“In the beginning there was nothing
but it was kind of fun watching nothing grow”
Those lines open the magnificent Lee Hazelwood album “Requiem For an Almost Lady” of 1971. Those lines also open the album that we’re about to discuss – Total Lee.
Just like the original opening, with Hazelwood’s own deep and slightly singed voice, these lines are served on a deep-throat platter, only this time the voice is of Lambchop‘s Kurt Wagner, which gives the album’s beginning a different mood.
Hazlewood was an American musician who in the seventies moved to Sweden and wrote a lot of well-orchestrated, graceful, Sixties-Pop hits. He also collaborated with Nancy Sinatra and wrote monumental songs that will forever stay in the musical pantheon.
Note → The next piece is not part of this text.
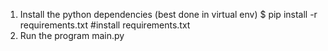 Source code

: 1. Install the python dependencies (best done in virtual env)
	$ pip install -r requirements.txt #install requirements.txt
2. Run the program main.py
Good songs stick, that’s just the way it is. It doesn’t matter what kind of production you set up for them, nothing beats a good tune. As much as I love noises and pads and bleeps, nothing replaces a good tune. A refined musical idea, with words to surround it, a break for a little C-part, stylish strings and a sincere execution – these things can make time stop in its place. And yes, I do mean songs like “The Universal“.
Hazlewood was a unique individual, a ladies’ man, charming and romantic. A heartthrob and a heart-breaker. I can easily picture him waking up, time after time, after a wild night with some beauty, the likes of those sixties French pop-singers, and claim he “has to go home, because it’s late”, and “in anyway, it wasn’t meant to be” etc., and then leaves the beauty with another goodbye song, themed ‘don’t get hurt, it’s only me, there will be others”…
But Lee Hazlewood wasn’t afraid to give the masses his heart. To let every single person get a little slice of that broken, shattered heart and keep it for their selves, to digest for a couple of days till life take its normal route again.
When the label City Slang decided to produce a tribute album to Lee Hazlewood, I’m sure they had their work cut out for them choosing the artists. Not many singers or band can carry a Hazlewood song, pour into the vocals the meaning, and into the arrangement the elements to bridge the original and their own musical-aesthetics and generate an end-product that gives a new interpretation, though not revolutional, of the original song. Making someone else’s song sound as though you wrote it is a tough job. Very few have succeeded.
All in all, the performances in this album are good. They are not all in the same level, but except 2 to 3 tracks that this collection wouldn’t have probably missed; there are plenty of beautiful moments to point out.
After Wagner‘s minute and a half opening, Madrugada and Niel McNasty make the chilling “Come Home To Me” even more chilling. The end result could have probably found its place in a soundtrack for a movie about a deserted land, or maybe play in the background while reading McCarthy’s “The Road” cover to cover. The Webb Brothers had their hands full with trying to make what is probably Hazlewood’s most famous song, “Some Velvet Morning”, into their own. They did it well, by not stretching the song thin, but taking it into an aesthetic and sound direction that is very much their own. Calexico also do a good job with “Sundown, Sondown“. Also, Evan Dando (talk about someone who can make another’s song his own) and Sabrina Brooke‘s version of “Summer Wine” is a wonderful piece, with touches of psychedelia, and James-Bond like feel. The most interesting interpretation in this album is of Kid Loco, that gave “If It’s Monday Morning” an incredibly cool groove, that is probably worth buying the CD for alone.
Tribute albums are risky business, there is so much potential to mess up. In Total Lee, they could have done away with 2 to 3 tracks, which would have made this tribute an exquisite one. You don’t really need 16 tracks in an hour long CD. But an album that came out in 2002, before Facebook and Twitter, probably requires a bit more patience from its listeners. The fact that we’re in a twisted time where an hour long listening experience Is impossible, is probably our problem.
But nonetheless, the Lee Hazlewood tribute album has some very beautiful moments, and even though I didn’t mention them before, Tindersticks, Jarvis Cocker, St. Etienne, Richard Hawley, Calvin Johnson and others also take part in it.
One other thing – you should really buy the CD in its physical form, for the very nice booklet with interviews and photos of Hazlewood, which correlates with the album’s tracks.